Reported by Microsoft, Google Threat Analysis Group, and Volexity researchers, CVE-2023-36884 has been abused via booby-trapped Microsoft Word documents ostensibly related to the Ukrainian World Congress.

“Storm-0978 (DEV-0978; also referred to as RomCom, the name of their backdoor, by other vendors) is a cybercriminal group based out of Russia, known to conduct opportunistic ransomware and extortion-only operations, as well as targeted credential-gathering campaigns likely in support of intelligence operations,” Microsoft Threat Intelligence has shared.

“Storm-0978 operates, develops, and distributes the RomCom backdoor. The actor also deploys the Underground ransomware, which is closely related to the Industrial Spy ransomware first observed in the wild in May 2022. The actor’s latest campaign detected in June 2023 involved abuse of CVE-2023-36884 to deliver a backdoor with similarities to RomCom.”

Previously, BlackBerry researchers shared their discovery of two malicious documents that seem to have been used by RomCom in those same campaigns.

The good news (for enterprise users and consumers) is that the attacks are highly targeted. The bad news is that Microsoft has yet to deliver patches for this issue.

Dustin Childs, head of threat awareness at Trend Micro Inc.’s Zero Day Initiative, says that though Microsoft considers this issue “Important”, admins would to well to treat it as “Critical”. Microsoft has advised on mitigations to reduce the risk of exploitation until the fixes are ready.

“Identified exploit activity includes abuse of CVE-2023-36884, including a remote code execution vulnerability exploited via Microsoft Word documents in June 2023, as well as abuse of vulnerabilities contributing to a security feature bypass,” Microsoft Threat Intelligence has noted.

(Might one of the security feature bypass vulnerabilities they are talking about be CVE-2023-32049, patches for which have been released today? Microsoft does not say.)

Other exploited vulnerabilities

CVE-2023-32049 is a vulnerability that allows attackers to bypass the Open File – Security Warning prompt. Flagged by Microsoft Threat Intelligence and the Microsoft Office Product Group security team, it requires user interaction to be exploited.

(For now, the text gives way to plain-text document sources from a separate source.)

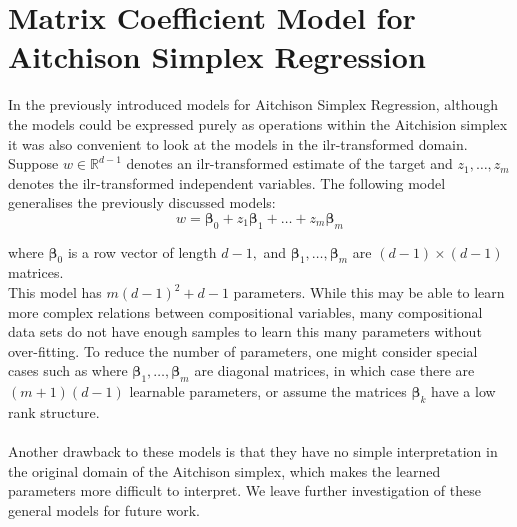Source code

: \documentclass[BSc]{usydthesis}
\numberwithin{equation}{chapter}
\theoremstyle{remark}
\begin{document}
\section{Matrix Coefficient Model for Aitchison Simplex Regression}

In the previously introduced models for Aitchison Simplex Regression, although the models could be expressed purely as operations within the Aitchision simplex it was also convenient to look at the models in the ilr-transformed domain. Suppose $w\in \mathbb{R}^{d-1}$ denotes an ilr-transformed estimate of the target and $z_1, \ldots, z_m$ denotes the ilr-transformed independent variables. The following model generalises the previously discussed models:
$$ w = \bm{\beta}_0 + z_1 \bm{\beta}_1 + \ldots + z_m \bm{\beta}_m$$

where $\bm{\beta}_0$ is a row vector of length $d-1,$ and $\bm{\beta}_1, \ldots, \bm{\beta}_m$ are $(d-1) \times (d-1)$ matrices.  
\\
This model has $m(d-1)^2 + d-1$ parameters. While this may be able to learn more complex relations between compositional variables, many compositional data sets do not have enough samples to learn this many parameters without over-fitting. To reduce the number of parameters, one might consider special cases such as where $\bm{\beta}_1, \ldots, \bm{\beta}_m$ are diagonal matrices, in which case there are $(m+1)(d-1)$ learnable parameters, or assume the matrices $\bm{\beta}_k$ have a low rank structure. \\
\\
Another drawback to these models is that they have no simple interpretation in the original domain of the Aitchison simplex, which makes the learned parameters more difficult to interpret. We leave further investigation of these general models for future work.\\
\end{document}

But it is nevertheless being exploited, and patching it should be a priority.

Microsoft has also patched:

  • CVE-2023-35311, a vulnerability that is being used to bypass the Microsoft Outlook Security Notice prompt
  • CVE-2023-36874, an elevation of privilege (EoP) flaw in the Windows Error Reporting Service, exploited to gain administrator privileges (exploitation reported by Google TAG researchers)
  • CVE-2023-32046, an EoP vulnerability in the Windows MSHTML Platform that allowed attackers to gain the rights of the user that is running the affected application

Removing malicious signed drivers

“Microsoft also issued guidance regarding the malicious use of signed drivers through its Microsoft Windows Hardware Developer Program (MWHDP),” noted Satnam Narang, senior staff research engineer at Tenable.

“It was determined that certain Microsoft Partner Center developer accounts submitted malicious drivers to gain a Microsoft signature. The abuse of these signed drivers was discovered as part of post-exploitation activity, which required an attacker to gain administrative privileges on the targeted system first before running the malicious signed drivers.”

Microsoft says they launched an investigation in the matter when they were notified of this activity by Sophos on February 9, 2023, and that Trend Micro and Cisco released reports containing additional details.

“All the developer accounts involved in this incident were immediately suspended,” the company added. “Offline scans will be required to detect malicious drivers which might have been installed prior to March 2, 2023, when new Microsoft detections were implemented.”

The signed drivers seem to have been used in attacks targeting online gamers in China.

UPDATE (July 12, 2023, 06:25 a.m. ET):

Microsoft has also published details about an attack campaign by China-based hackers aimed at compromising government email accounts by exploiting a token validation issue.